23.  Lors de la première phase de la procédure de confiscation, il incombe au ministère public de démontrer que le défendeur a tiré profit du trafic de stupéfiants auquel il s'est livré. Toutefois, l'article 4 §§ 2 et 3 de la loi de 1994 oblige le juge à présumer que tout bien s'avérant avoir été détenu par le défendeur à un moment quelconque depuis sa condamnation ou pendant la période de six ans ayant précédé la date d'ouverture des poursuites, a été reçu par l'intéressé à titre de paiement ou de rétribution en rapport avec le narcotrafic, et que toute dépense consentie par lui pendant la même période a été réglée au moyen des produits de ce trafic. Cette présomption légale peut être renversée par le défendeur pour tous bien ou dépense concernés s'il démontre qu'elle est incorrecte ou que son application comporterait un risque grave d'injustice (article 4 § 4). Lors de la seconde phase de la procédure, la charge de la preuve est renversée puisqu'il appartient alors au défendeur de démontrer que la valeur de ses biens réalisables est inférieure à celle des produits du trafic (voir R. v. Barwick, paragraphes 24-25 ci-dessous). En vertu de l'article 2 § 8 de la loi de 1994, le critère de preuve applicable dans le cadre de la procédure qu'elle régit est celui de la probabilité.
B.  R. v. Barwick
24.  Dans l'affaire R. v. Barwick ([2001] 1 Cr App R (S) 129), l'appelant avait extorqué à trois femmes, sur une période couvrant plusieurs années, des sommes s'élevant au total à 500 000 GBP. Ayant plaidé coupable de plusieurs chefs d'abus de confiance, il fit l'objet d'une ordonnance judiciaire de confiscation délivrée sur le fondement du dispositif de confiscation des produits de la criminalité non liée au trafic de stupéfiants instauré par la loi de 1988 sur la justice pénale (Criminal Justice Act 1988). D'abord évalué à 500 000 GBP – soit la somme extorquée aux victimes de l'intéressé – le montant des gains que celui-ci avait retiré de ses agissements fut porté à 600 000 GBP après que l'on eut estimé qu'il avait dû réaliser des investissements lui ayant permis, à tout le moins, de protéger ses gains de l'inflation. Faute d'avoir découvert des actifs substantiels entre les mains du défendeur ou celles d'un tiers de confiance et de savoir ce qu'il était advenu de l'argent extorqué, la police déclara que l'intéressé l'avait dissimulé après qu'elle eut constaté que celui-ci ne semblait pas mener un train de vie somptuaire ou dépenser des sommes importantes. Le défendeur prétendit qu'il avait perdu au jeu une partie considérable des sommes en question, sans toutefois en apporter la moindre preuve. Le juge estima que sa déposition était évasive et malhonnête mais reconnut que l'intéressé avait sans doute dépensé une partie de ses gains au fil des années et décida d'en réduire le montant de 150 000 GBP. Le défendeur saisit la Cour d'appel, alléguant que le juge lui avait fait supporter à tort la charge de démontrer que ses actifs réalisables étaient inférieurs au montant de son profit.

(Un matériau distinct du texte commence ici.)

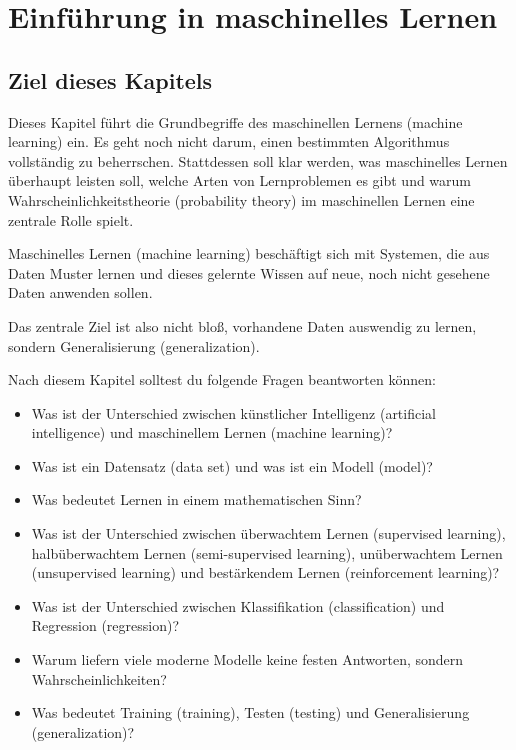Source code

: \chapter{Einführung in maschinelles Lernen}

\section{Ziel dieses Kapitels}

Dieses Kapitel führt die Grundbegriffe des maschinellen Lernens (machine learning) ein.
Es geht noch nicht darum, einen bestimmten Algorithmus vollständig zu beherrschen.
Stattdessen soll klar werden, was maschinelles Lernen überhaupt leisten soll, welche Arten von Lernproblemen es gibt und warum Wahrscheinlichkeitstheorie (probability theory) im maschinellen Lernen eine zentrale Rolle spielt.

\begin{conceptbox}
Maschinelles Lernen (machine learning) beschäftigt sich mit Systemen, die aus Daten Muster lernen und dieses gelernte Wissen auf neue, noch nicht gesehene Daten anwenden sollen.

Das zentrale Ziel ist also nicht bloß, vorhandene Daten auswendig zu lernen, sondern Generalisierung (generalization).
\end{conceptbox}

Nach diesem Kapitel solltest du folgende Fragen beantworten können:

\begin{itemize}
    \item Was ist der Unterschied zwischen künstlicher Intelligenz (artificial intelligence) und maschinellem Lernen (machine learning)?
    \item Was ist ein Datensatz (data set) und was ist ein Modell (model)?
    \item Was bedeutet Lernen in einem mathematischen Sinn?
    \item Was ist der Unterschied zwischen überwachtem Lernen (supervised learning), halbüberwachtem Lernen (semi-supervised learning), unüberwachtem Lernen (unsupervised learning) und bestärkendem Lernen (reinforcement learning)?
    \item Was ist der Unterschied zwischen Klassifikation (classification) und Regression (regression)?
    \item Warum liefern viele moderne Modelle keine festen Antworten, sondern Wahrscheinlichkeiten?
    \item Was bedeutet Training (training), Testen (testing) und Generalisierung (generalization)?
\end{itemize}

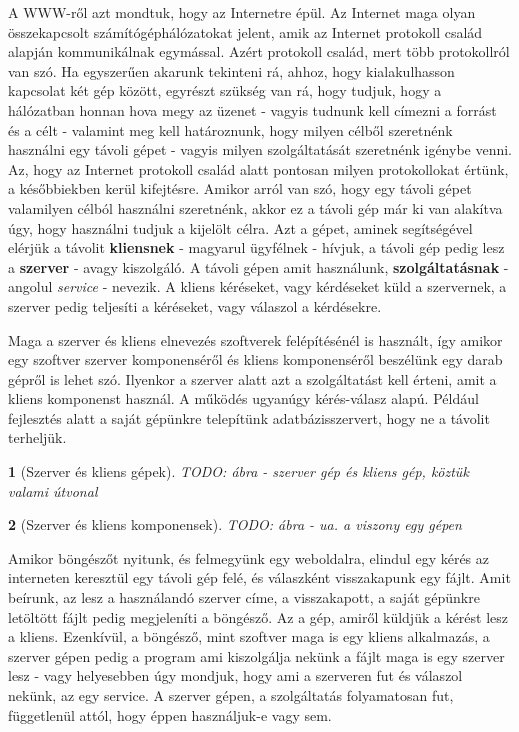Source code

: \documentclass[a4paper, 12pt, oneside]{article}
\newtheorem*{defin}{}
\begin{document}
A WWW-ről azt mondtuk, hogy az Internetre épül. Az Internet maga olyan összekapcsolt számítógéphálózatokat jelent, amik az Internet protokoll család alapján kommunikálnak egymással. Azért protokoll család, mert több protokollról van szó. Ha egyszerűen akarunk tekinteni rá, ahhoz, hogy kialakulhasson kapcsolat két gép között, egyrészt szükség van rá, hogy tudjuk, hogy a hálózatban honnan hova megy az üzenet - vagyis tudnunk kell címezni a forrást és a célt - valamint meg kell határoznunk, hogy milyen célből szeretnénk használni egy távoli gépet - vagyis milyen szolgáltatását szeretnénk igénybe venni. Az, hogy az Internet protokoll család alatt pontosan milyen protokollokat értünk, a későbbiekben kerül kifejtésre.
\bigbreak
Amikor arról van szó, hogy egy távoli gépet valamilyen célból használni szeretnénk, akkor ez a távoli gép már ki van alakítva úgy, hogy használni tudjuk a kijelölt célra. Azt a gépet, aminek segítségével elérjük a távolit \textbf{kliensnek} - magyarul ügyfélnek - hívjuk, a távoli gép pedig lesz a \textbf{szerver} - avagy kiszolgáló. A távoli gépen amit használunk, \textbf{szolgáltatásnak} - angolul \textit{service} - nevezik. A kliens kéréseket, vagy kérdéseket küld a szervernek, a szerver pedig teljesíti a kéréseket, vagy válaszol a kérdésekre.

Maga a szerver és kliens elnevezés szoftverek felépítésénél is használt, így amikor egy szoftver szerver komponenséről és kliens komponenséről beszélünk egy darab gépről is lehet szó. Ilyenkor a szerver alatt azt a szolgáltatást kell érteni, amit a kliens komponenst használ. A működés ugyanúgy kérés-válasz alapú. Például fejlesztés alatt a saját gépünkre telepítünk adatbázisszervert, hogy ne a távolit terheljük.

\begin{center}
\begin{defin}[Szerver és kliens gépek]
TODO: ábra - szerver gép és kliens gép, köztük valami útvonal
\end{defin}
\end{center}

\begin{center}
\begin{defin}[Szerver és kliens komponensek]
TODO: ábra - ua. a viszony egy gépen
\end{defin}
\end{center}

Amikor böngészőt nyitunk, és felmegyünk egy weboldalra, elindul egy kérés az interneten keresztül egy távoli gép felé, és válaszként visszakapunk egy fájlt. Amit beírunk, az lesz a használandó szerver címe, a visszakapott, a saját gépünkre letöltött fájlt pedig megjeleníti a böngésző. Az a gép, amiről küldjük a kérést lesz a kliens. Ezenkívül, a böngésző, mint szoftver maga is egy kliens alkalmazás, a szerver gépen pedig a program ami kiszolgálja nekünk a fájlt maga is egy szerver lesz - vagy helyesebben úgy mondjuk, hogy ami a szerveren fut és válaszol nekünk, az egy service. A szerver gépen, a szolgáltatás folyamatosan fut, függetlenül attól, hogy éppen használjuk-e vagy sem.
\end{document}

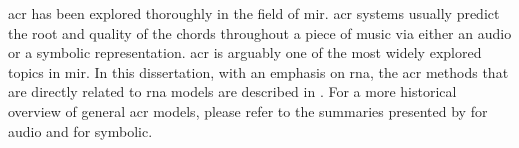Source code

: 

\gls{acr} has been explored thoroughly in the field of
\gls{mir}. \gls{acr} systems usually predict the root and
quality of the chords throughout a piece of music via either
an audio or a symbolic representation. \gls{acr} is arguably
one of the most widely explored topics in \gls{mir}. In this
dissertation, with an emphasis on \gls{rna}, the \gls{acr}
methods that are directly related to \gls{rna} models are
described in . For
a more historical overview of general \gls{acr} models,
please refer to the summaries presented by
\textcite{pauwels201920} for audio and
\textcite[58--88]{ju2021addressing} for symbolic.

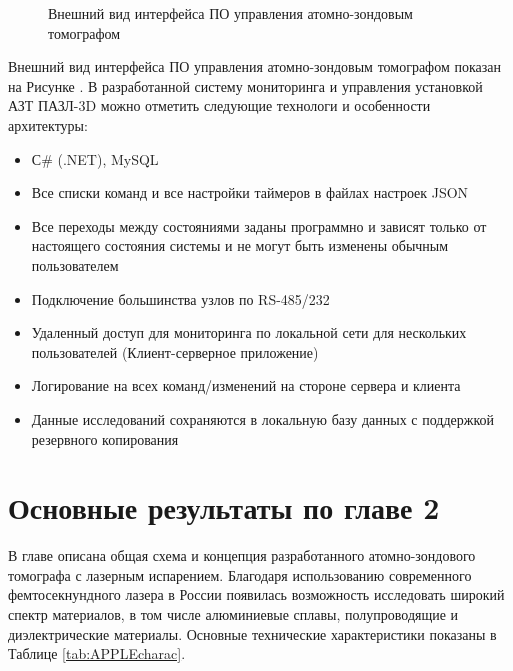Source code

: \begin{figure}[htb]
	\caption{Внешний вид интерфейса ПО управления атомно-зондовым томографом}
	\label{fig:auto_APPLE_Jabber}
\end{figure}

Внешний вид интерфейса ПО управления атомно-зондовым томографом показан на Рисунке . В разработанной систему мониторинга и управления установкой АЗТ ПАЗЛ-3D можно отметить следующие  технологи и особенности архитектуры:

\begin{itemize}[beginpenalty=10000]
	\item С$\#$ (.NET), MySQL
	\item Все списки команд и все настройки таймеров в файлах настроек JSON
	\item Все переходы между состояниями заданы программно и зависят только от настоящего состояния системы и не могут быть изменены обычным пользователем
	\item Подключение большинства узлов по RS-485/232
	\item Удаленный доступ для мониторинга по локальной сети для нескольких пользователей (Клиент-серверное приложение)
	\item Логирование на всех команд/изменений на стороне сервера и клиента
	\item Данные исследований сохраняются в локальную базу данных с поддержкой резервного копирования
\end{itemize}


\FloatBarrier
\section{Основные результаты по главе 2}\label{sec:ch2/sec7}

В главе описана общая схема и концепция разработанного атомно-зондового томографа с лазерным испарением. Благодаря использованию современного фемтосекнундного лазера в России появилась возможность исследовать широкий спектр материалов, в том числе алюминиевые сплавы, полупроводящие и диэлектрические материалы. Основные технические характеристики показаны в Таблице \cref{tab:APPLEcharac}.


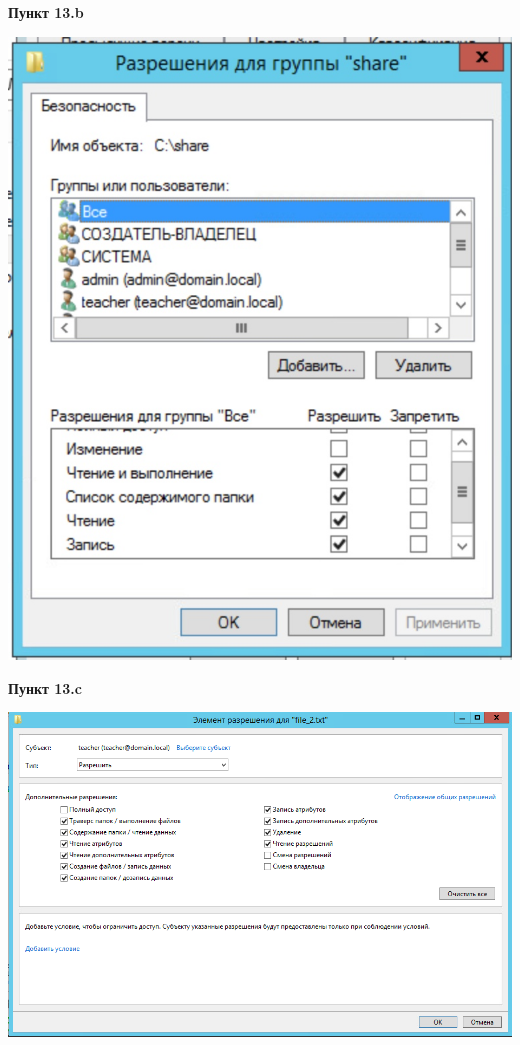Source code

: \documentclass[a4paper,14pt]{extarticle}
\begin{document}
    \textbf{Пункт 13.b}
    \begin{center}
        \includegraphics[scale=0.4]{13.b.jpg}
    \end{center}
    \newpage
    \textbf{Пункт 13.c}
    \begin{center}
        \includegraphics[scale=0.7]{13.c.png}
    \end{center}
\end{document}
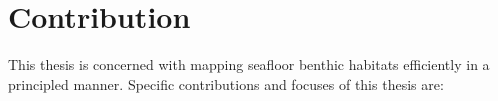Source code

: %		
%		
%		
		
	\section{Contribution}
	
		This thesis is concerned with mapping seafloor benthic habitats efficiently in a principled manner. Specific contributions and focuses of this thesis are:
		
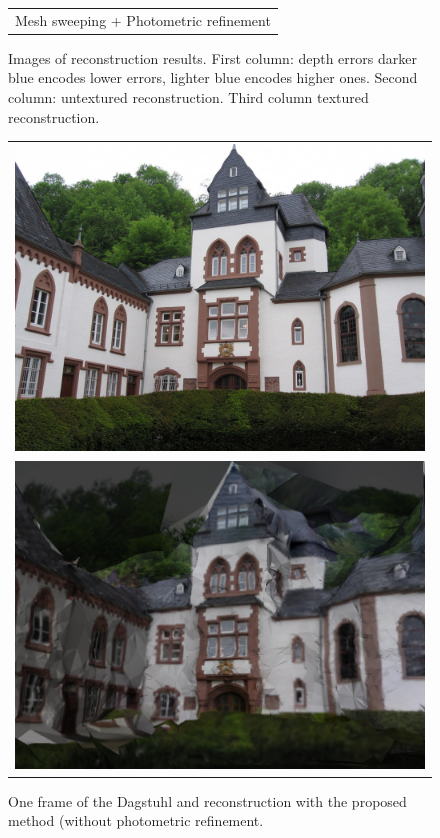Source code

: \begin{figure}[t]
\begin{tabular}{ccc}
\multicolumn{3}{c}{Mesh sweeping + Photometric refinement}\\
\end{tabular}
\caption{Images of reconstruction results. First column: depth errors darker blue encodes lower errors, lighter blue encodes higher ones. Second column: untextured reconstruction. Third column textured reconstruction.}
\label{fig:fountainIm}
\end{figure}



\begin{figure}[t]
\setlength{\tabcolsep}{1px}
\centering
\begin{tabular}{c}
\includegraphics[width=0.8\columnwidth]{./img/dag004}\\
\includegraphics[width=0.8\columnwidth]{./img/d_crop}\\
\end{tabular}
\caption{One frame of the Dagstuhl and reconstruction with the proposed method (without photometric refinement.}
\label{fig:Dagstuhl}
\end{figure}

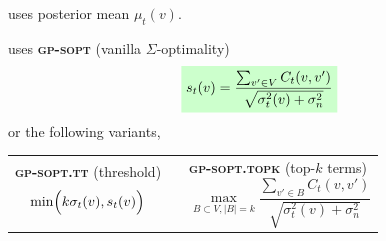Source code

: \documentclass[size36_42,landscape]{a0poster}
\def\CBOX#1{\colorbox{yellow}{#1}}
\newenvironment{coldinglist}[2]	    {
\begin{list}
  {\textcolor{#2}{\ding{#1}}}{
\setlength{\parskip}{0pt}
\setlength{\itemsep}{0pt}
\setlength{\parsep}{0pt}
}
	}
	{\end{list}}
\def\be{{\bf e}}
\begin{document}
\begin{multicols}{3}
\begin{coldinglist}{112}{blue}



    \item {} uses posterior mean $\mu_t(v)$.
    \item {} uses
 \textbf{\textsc{gp-sopt}} (vanilla $\Sigma$-optimality)
        \begin{equation}
      \tikz[baseline]{\node[fill=green!20]{$\displaystyle
 s_t(v)=\frac{\sum_{v'\in V}C_t(v,v')}{\sqrt{\sigma_t^2(v)+\sigma_n^2}}
            $};}
        	\label{eq:sopt.orig}
        \end{equation}
    or the following variants,
    
\begin{tabular}{lcl}
\begin{minipage}[t]{.4\linewidth}
\textbf{\textsc{gp-sopt.tt}} (threshold)
		\begin{equation}
			\min\Bigl(k \sigma_{t}(v), s_t(v) \Bigr)
			\label{eq:sopt.tt}
		\end{equation}
		\end{minipage} 
&\phantom{...}&
\begin{minipage}[t]{.57\linewidth}
\textbf{\textsc{gp-sopt.topk}} (top-$k$ terms)
		\begin{equation}
			\max_{B \subset V, |B| = k}  \frac{\sum_{v' \in B} C_{t}(v,v')}{\sqrt{\sigma_t^2(v)+\sigma_n^2}}
			\label{eq:sopt.topk}
		\end{equation}
		\end{minipage}
		\end{tabular}
	

\end{coldinglist}
\end{multicols}
\end{document}
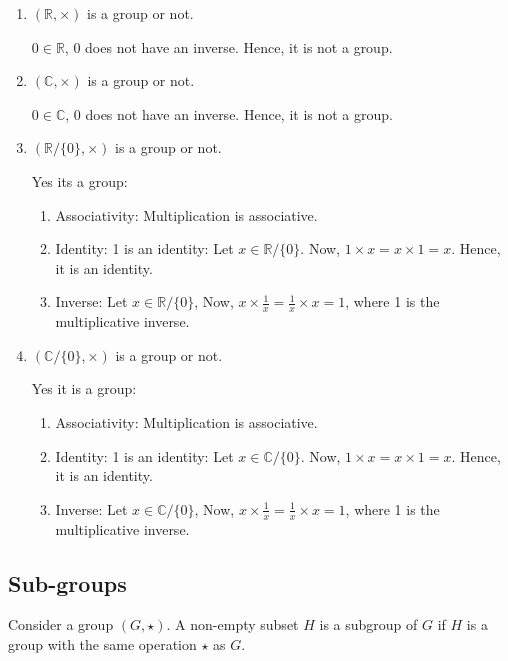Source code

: \documentclass[12pt, oneside]{book}
\begin{document}
\begin{enumerate}
    \item \( \left(\mathbb{R}, \times \right)\) is a group or not.
    
    \(0 \in \mathbb{R}\), \(0\) does not have an inverse. Hence, it is not a group.

    \item \(\left(\mathbb{C}, \times\right)\) is a group or not.
    
    \(0 \in \mathbb{C}\), \(0\) does not have an inverse. Hence, it is not a group.
    
    \item \(\left(\mathbb{R}/\{0\}, \times \right)\) is a group or not.
    
    Yes its a group:
    \begin{enumerate}
        \item Associativity: Multiplication is associative.
        \item Identity: 1 is an identity:
        Let \(x \in \mathbb{R}/\{0\} \). Now, \(1 \times x = x \times 1 = x\). Hence, it is an identity.
        \item Inverse: Let \(x \in \mathbb{R}/\{0\} \), Now, \(x \times \frac{1}{x} = \frac{1}{x} \times x = 1\), where 1 is the multiplicative inverse.
    \end{enumerate}

    \item \(\left(\mathbb{C}/\{0\}, \times \right)\) is a group or not.
    
    Yes it is a group:
    \begin{enumerate}
        \item Associativity: Multiplication is associative.
        \item Identity: 1 is an identity:
        Let \(x \in \mathbb{C}/\{0\} \). Now, \(1 \times x = x \times 1 = x\). Hence, it is an identity.
        \item Inverse: Let \(x \in \mathbb{C}/\{0\} \), Now, \(x \times \frac{1}{x} = \frac{1}{x} \times x = 1\), where 1 is the multiplicative inverse.
    \end{enumerate}
\end{enumerate}
\subsection{Sub-groups}
Consider a group \( \left(G, \star \right) \).
A non-empty subset \(H\) is a subgroup of \(G\) if \(H\) is a group with the same operation \(\star\) as \(G\).
\end{document}
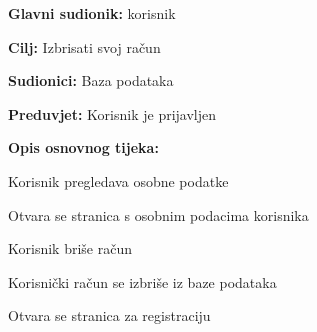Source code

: 					\noindent {}
					\begin{packed_item}
	
						\item \textbf{Glavni sudionik: }korisnik
						\item  \textbf{Cilj:} Izbrisati svoj račun
						\item  \textbf{Sudionici:} Baza podataka
						\item  \textbf{Preduvjet:} Korisnik je prijavljen
						\item  \textbf{Opis osnovnog tijeka:}
						
						\item[] \begin{packed_enum}
	
							\item Korisnik pregledava osobne podatke
							\item Otvara se stranica s osobnim podacima korisnika
							\item Korisnik briše račun
							\item Korisnički račun se izbriše iz baze podataka
							\item Otvara se stranica za registraciju

						\end{packed_enum}
				
					\end{packed_item}
					
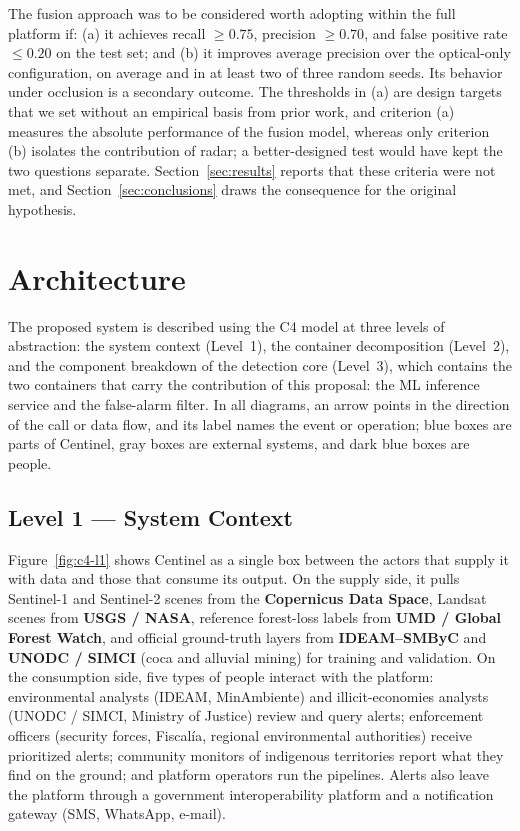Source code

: \documentclass{article}
\begin{document}
The fusion approach was to be considered worth adopting within the full
platform if: (a) it achieves recall $\geq 0.75$, precision $\geq 0.70$, and
false positive rate $\leq 0.20$ on the test set; and (b) it improves average
precision over the optical-only configuration, on average and in at least two
of three random seeds.
Its behavior under
occlusion is a secondary outcome.
The thresholds in (a) are design targets that we set without an empirical basis
from prior work, and criterion (a) measures the absolute performance of the
fusion model, whereas only criterion (b) isolates the contribution of radar;
a better-designed test would have kept the two questions separate.
Section~\ref{sec:results} reports that these criteria were not met, and
Section~\ref{sec:conclusions} draws the consequence for the original hypothesis.


\section{Architecture}
\label{sec:architecture}

The proposed system is described using the C4 model at three levels of
abstraction: the system context (Level~1), the container decomposition
(Level~2), and the component breakdown of the detection core (Level~3), which
contains the two containers that carry the contribution of this proposal: the
ML inference service and the false-alarm filter.
In all diagrams, an arrow points in the direction of the call or data flow, and
its label names the event or operation; blue boxes are parts of Centinel,
gray boxes are external systems, and dark blue boxes are people.

\subsection{Level 1 --- System Context}

Figure~\ref{fig:c4-l1} shows Centinel as a single box between the actors that
supply it with data and those that consume its output.
On the supply side, it pulls Sentinel-1 and Sentinel-2 scenes from the
\textbf{Copernicus Data Space}, Landsat scenes from \textbf{USGS / NASA},
reference forest-loss labels from \textbf{UMD / Global Forest Watch}, and
official ground-truth layers from \textbf{IDEAM--SMByC} and
\textbf{UNODC / SIMCI} (coca and alluvial mining) for training and validation.
On the consumption side, five types of people interact with the platform:
environmental analysts (IDEAM, MinAmbiente) and illicit-economies analysts
(UNODC / SIMCI, Ministry of Justice) review and query alerts; enforcement
officers (security forces, Fiscal\'ia, regional environmental authorities)
receive prioritized alerts; community monitors of indigenous territories report
what they find on the ground; and platform operators run the pipelines.
Alerts also leave the platform through a government interoperability platform
and a notification gateway (SMS, WhatsApp, e-mail).
\end{document}

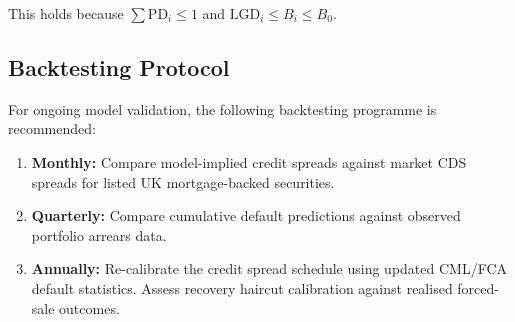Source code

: \documentclass[11pt,a4paper]{article}
\begin{document}
\noindent This holds because $\sum \text{PD}_i \leq 1$ and $\text{LGD}_i \leq B_i \leq B_0$.

\subsection{Backtesting Protocol}

For ongoing model validation, the following backtesting programme is recommended:

\begin{enumerate}[nosep]
    \item \textbf{Monthly:} Compare model-implied credit spreads against market CDS
          spreads for listed UK mortgage-backed securities.
    \item \textbf{Quarterly:} Compare cumulative default predictions against observed
          portfolio arrears data.
    \item \textbf{Annually:} Re-calibrate the credit spread schedule using updated
          CML/FCA default statistics. Assess recovery haircut calibration against
          realised forced-sale outcomes.
\end{enumerate}

\mkmlimitations
\end{document}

25.  La Cour d'appel jugea que la loi de 1998 disposait clairement que la charge de la preuve des gains pesait sur le ministère public mais qu'il appartenait au défendeur de démontrer que la valeur de ses actifs réalisables était moindre, selon le critère de la probabilité. De manière générale, elle observa que
« (...) les criminels sont enclins à prendre des mesures visant à rendre le produit de leurs crimes difficiles à détecter. Dès lors que l'existence d'un profit tiré de leurs activités est établie, il est réaliste – et parfaitement juste – de leur imposer la charge de démontrer, selon le critère de preuve requis en matière civile, qu'ils ne disposent plus de ces actifs ou que l'ampleur ou la valeur de ceux-ci a diminué. »
Elle poursuivit ainsi :
« Il convient de souligner que la procédure instituée par la loi de 1994 oblige les juges à effectuer deux opérations distinctes et autonomes. Il leur appartient d'abord d'évaluer le profit tiré du narcotrafic, ensuite de déterminer le montant des actifs réalisables à la date de la délivrance de l'ordonnance, qui peut être très différent du profit en question. En outre, il est possible que ces actifs n'aient aucun rapport avec les produits identifiables de l'infraction puisqu'ils peuvent consister, entre autres, en une somme d'argent gagnée à la loterie, en un héritage ou en d'autres biens licitement acquis. Il incombe en définitive aux juges, dans le cadre de la seconde phase de la procédure, de déterminer le montant qui « leur semble » être réalisable. Mais dès lors que l'existence d'un profit a été démontrée, ils peuvent – et, en principe, doivent – estimer que celui-ci est disponible tant que le défendeur n'a pas apporté la preuve du contraire (...) »
C.  R. v. Benjafield
26.  Dans l'affaire R. v. Benjafield ([2002] UKHL 2), la Chambre des lords a conclu, à l'unanimité, à la compatibilité de la procédure de confiscation instituée par la loi de 1994 avec l'article 6 § 1 de la Convention. Dans son arrêt R. v. Rezvi ([2002] EKHL 1), elle est parvenue à la même conclusion au sujet du régime de la confiscation des produits de la criminalité non liée au trafic de stupéfiants instauré par la loi de 1988 sur la justice pénale. Approuvé par les autres Law Lords, Lord Steyn s'y est exprimé ainsi :
« Il est notoire que les professionnels du crime et les délinquants d'habitude sont enclins à dissimuler les produits de leurs méfaits, raison pour laquelle l'instauration de mesures – efficaces mais justes – de confiscation des produits de la criminalité est nécessaire. La loi de 1988 se propose de priver ces criminels des gains tirés de leurs activités délictueuses. Ses dispositions visent à punir les délinquants condamnés, à les dissuader de récidiver et à réduire les ressources disponibles pour le financement d'autres entreprises criminelles. Ces objectifs sont l'expression d'une politique tant nationale qu'internationale. En adhérant et en ratifiant des conventions adoptées sous l'égide des Nations Unies et du Conseil de l'Europe, le Royaume-Uni s'est engagé à prendre les mesures requises en vue de la confiscation des gains des individus impliqués dans le narcotrafic ou d'autres activités criminelles. Je renvoie à cet égard à la Convention des Nations Unies contre le trafic illicite de stupéfiants et de substances psychotropes (du 19 décembre 1988), ainsi qu'à la Convention du Conseil de l'Europe relative au blanchiment, au dépistage, à la saisie et à la confiscation des produits du crime (adoptée à Strasbourg le 8 novembre 1990). Ratifiées par le Royaume-Uni, ces conventions sont en vigueur.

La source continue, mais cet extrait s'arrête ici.